Look for "BrowserStack" in the records and copy every line that has it.

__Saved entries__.
——————————

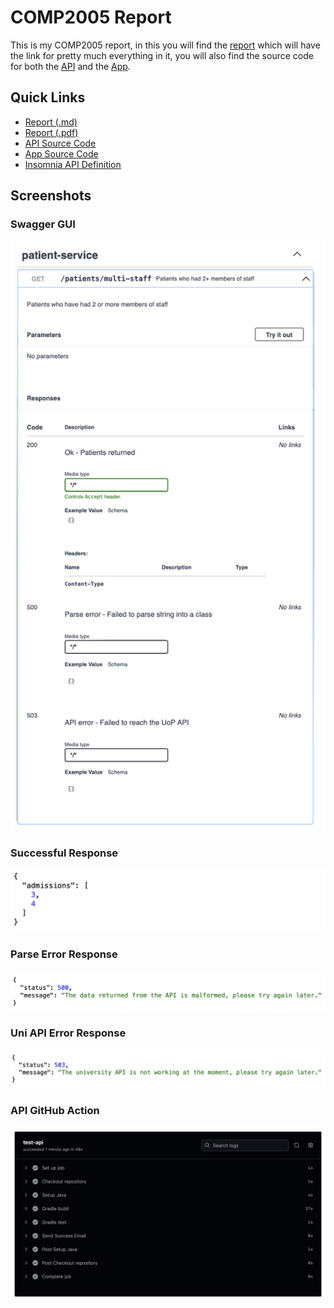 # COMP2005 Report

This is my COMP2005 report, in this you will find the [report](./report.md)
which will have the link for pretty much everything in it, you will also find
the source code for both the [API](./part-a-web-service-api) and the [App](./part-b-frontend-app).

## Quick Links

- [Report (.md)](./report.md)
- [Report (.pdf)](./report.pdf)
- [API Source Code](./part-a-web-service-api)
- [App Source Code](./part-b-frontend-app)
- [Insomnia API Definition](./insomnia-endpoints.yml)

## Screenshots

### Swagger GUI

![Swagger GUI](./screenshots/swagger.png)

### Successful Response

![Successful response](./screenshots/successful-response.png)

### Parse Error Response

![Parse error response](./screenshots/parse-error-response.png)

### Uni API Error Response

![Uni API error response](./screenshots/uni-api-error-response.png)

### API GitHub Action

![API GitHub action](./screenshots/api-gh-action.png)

——————————

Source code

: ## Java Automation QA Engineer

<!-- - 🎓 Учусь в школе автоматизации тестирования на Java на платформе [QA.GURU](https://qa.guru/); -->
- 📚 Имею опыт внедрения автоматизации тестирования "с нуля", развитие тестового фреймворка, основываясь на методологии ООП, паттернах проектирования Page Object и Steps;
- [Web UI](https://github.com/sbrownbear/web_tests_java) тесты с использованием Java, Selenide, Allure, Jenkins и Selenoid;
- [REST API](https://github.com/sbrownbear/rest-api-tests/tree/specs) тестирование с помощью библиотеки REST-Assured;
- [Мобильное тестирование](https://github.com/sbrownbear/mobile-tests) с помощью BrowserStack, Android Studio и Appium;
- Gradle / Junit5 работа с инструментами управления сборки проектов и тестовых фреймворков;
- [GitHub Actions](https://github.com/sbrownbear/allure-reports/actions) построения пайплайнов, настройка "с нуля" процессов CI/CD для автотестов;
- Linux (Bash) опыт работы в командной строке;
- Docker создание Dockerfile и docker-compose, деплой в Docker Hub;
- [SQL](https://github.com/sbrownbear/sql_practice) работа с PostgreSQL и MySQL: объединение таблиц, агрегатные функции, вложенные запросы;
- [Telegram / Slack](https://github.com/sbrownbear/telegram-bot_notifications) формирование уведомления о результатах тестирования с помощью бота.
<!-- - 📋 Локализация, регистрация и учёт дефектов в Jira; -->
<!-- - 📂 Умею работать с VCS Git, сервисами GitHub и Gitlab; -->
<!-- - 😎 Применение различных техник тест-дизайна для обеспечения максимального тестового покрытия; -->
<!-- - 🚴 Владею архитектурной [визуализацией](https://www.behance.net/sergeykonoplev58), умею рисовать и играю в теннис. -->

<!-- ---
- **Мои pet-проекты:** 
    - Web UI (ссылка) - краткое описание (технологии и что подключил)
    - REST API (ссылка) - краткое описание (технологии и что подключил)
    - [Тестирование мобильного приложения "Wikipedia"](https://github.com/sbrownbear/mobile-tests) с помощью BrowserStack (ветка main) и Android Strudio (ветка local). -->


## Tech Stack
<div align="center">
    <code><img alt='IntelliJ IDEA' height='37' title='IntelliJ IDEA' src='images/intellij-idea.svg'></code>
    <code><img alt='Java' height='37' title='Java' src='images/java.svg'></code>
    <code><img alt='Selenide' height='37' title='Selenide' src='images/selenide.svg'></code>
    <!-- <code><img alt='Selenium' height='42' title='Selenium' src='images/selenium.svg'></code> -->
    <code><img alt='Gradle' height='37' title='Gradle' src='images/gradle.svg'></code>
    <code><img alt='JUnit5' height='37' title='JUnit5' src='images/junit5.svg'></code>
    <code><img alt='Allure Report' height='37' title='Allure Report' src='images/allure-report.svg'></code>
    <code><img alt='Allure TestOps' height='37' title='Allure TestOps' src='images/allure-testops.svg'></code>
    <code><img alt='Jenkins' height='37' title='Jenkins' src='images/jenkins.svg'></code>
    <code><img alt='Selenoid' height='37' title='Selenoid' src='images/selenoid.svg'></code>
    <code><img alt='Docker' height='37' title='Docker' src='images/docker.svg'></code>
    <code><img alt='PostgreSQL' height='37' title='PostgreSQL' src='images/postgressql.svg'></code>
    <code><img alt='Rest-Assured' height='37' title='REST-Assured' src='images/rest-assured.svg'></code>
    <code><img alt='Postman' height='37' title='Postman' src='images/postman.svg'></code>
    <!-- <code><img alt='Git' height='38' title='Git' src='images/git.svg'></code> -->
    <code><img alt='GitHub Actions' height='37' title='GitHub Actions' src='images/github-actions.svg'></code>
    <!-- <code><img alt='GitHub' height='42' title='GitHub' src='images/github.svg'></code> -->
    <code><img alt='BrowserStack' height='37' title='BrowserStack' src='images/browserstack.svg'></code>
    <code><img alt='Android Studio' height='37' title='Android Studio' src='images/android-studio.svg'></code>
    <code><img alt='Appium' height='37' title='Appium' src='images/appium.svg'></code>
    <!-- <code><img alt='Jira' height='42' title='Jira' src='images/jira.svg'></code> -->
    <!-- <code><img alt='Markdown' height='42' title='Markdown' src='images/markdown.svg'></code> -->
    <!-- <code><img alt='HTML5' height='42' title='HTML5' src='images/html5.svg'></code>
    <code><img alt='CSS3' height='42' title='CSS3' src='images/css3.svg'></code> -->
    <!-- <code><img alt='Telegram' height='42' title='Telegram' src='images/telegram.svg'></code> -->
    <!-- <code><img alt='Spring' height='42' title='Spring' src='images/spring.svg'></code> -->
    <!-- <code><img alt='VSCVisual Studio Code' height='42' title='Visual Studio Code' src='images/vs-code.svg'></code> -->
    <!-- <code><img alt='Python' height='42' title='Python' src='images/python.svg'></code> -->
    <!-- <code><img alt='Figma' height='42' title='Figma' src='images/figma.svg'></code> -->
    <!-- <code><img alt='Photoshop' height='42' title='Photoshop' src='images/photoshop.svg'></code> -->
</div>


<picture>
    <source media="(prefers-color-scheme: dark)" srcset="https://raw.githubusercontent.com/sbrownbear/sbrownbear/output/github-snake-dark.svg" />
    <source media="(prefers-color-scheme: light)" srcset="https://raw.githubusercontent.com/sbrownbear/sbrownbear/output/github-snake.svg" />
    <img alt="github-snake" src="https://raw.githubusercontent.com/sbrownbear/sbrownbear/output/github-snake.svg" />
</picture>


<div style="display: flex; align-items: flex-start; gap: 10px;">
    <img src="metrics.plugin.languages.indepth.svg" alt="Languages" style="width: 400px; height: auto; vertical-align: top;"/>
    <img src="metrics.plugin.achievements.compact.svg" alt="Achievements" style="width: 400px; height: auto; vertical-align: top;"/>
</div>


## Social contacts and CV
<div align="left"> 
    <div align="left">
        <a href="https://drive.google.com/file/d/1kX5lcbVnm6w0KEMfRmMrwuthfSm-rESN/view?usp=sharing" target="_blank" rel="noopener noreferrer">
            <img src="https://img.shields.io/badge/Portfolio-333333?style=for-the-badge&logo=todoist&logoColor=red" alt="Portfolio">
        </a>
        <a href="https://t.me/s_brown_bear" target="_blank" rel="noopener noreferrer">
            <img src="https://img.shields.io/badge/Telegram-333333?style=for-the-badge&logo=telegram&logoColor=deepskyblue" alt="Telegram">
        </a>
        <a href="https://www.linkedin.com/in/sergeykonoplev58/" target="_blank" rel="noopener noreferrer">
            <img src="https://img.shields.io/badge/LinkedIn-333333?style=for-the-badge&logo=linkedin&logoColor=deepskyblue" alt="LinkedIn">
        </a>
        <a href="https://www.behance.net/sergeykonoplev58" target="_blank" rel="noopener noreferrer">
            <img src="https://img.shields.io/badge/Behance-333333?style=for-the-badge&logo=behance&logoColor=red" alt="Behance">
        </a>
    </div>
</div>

——————————

__Completed exercise__.
- [Мобильное тестирование](https://github.com/sbrownbear/mobile-tests) с помощью BrowserStack, Android Studio и Appium;
    - [Тестирование мобильного приложения "Wikipedia"](https://github.com/sbrownbear/mobile-tests) с помощью BrowserStack (ветка main) и Android Strudio (ветка local). -->
    <code><img alt='BrowserStack' height='37' title='BrowserStack' src='images/browserstack.svg'></code>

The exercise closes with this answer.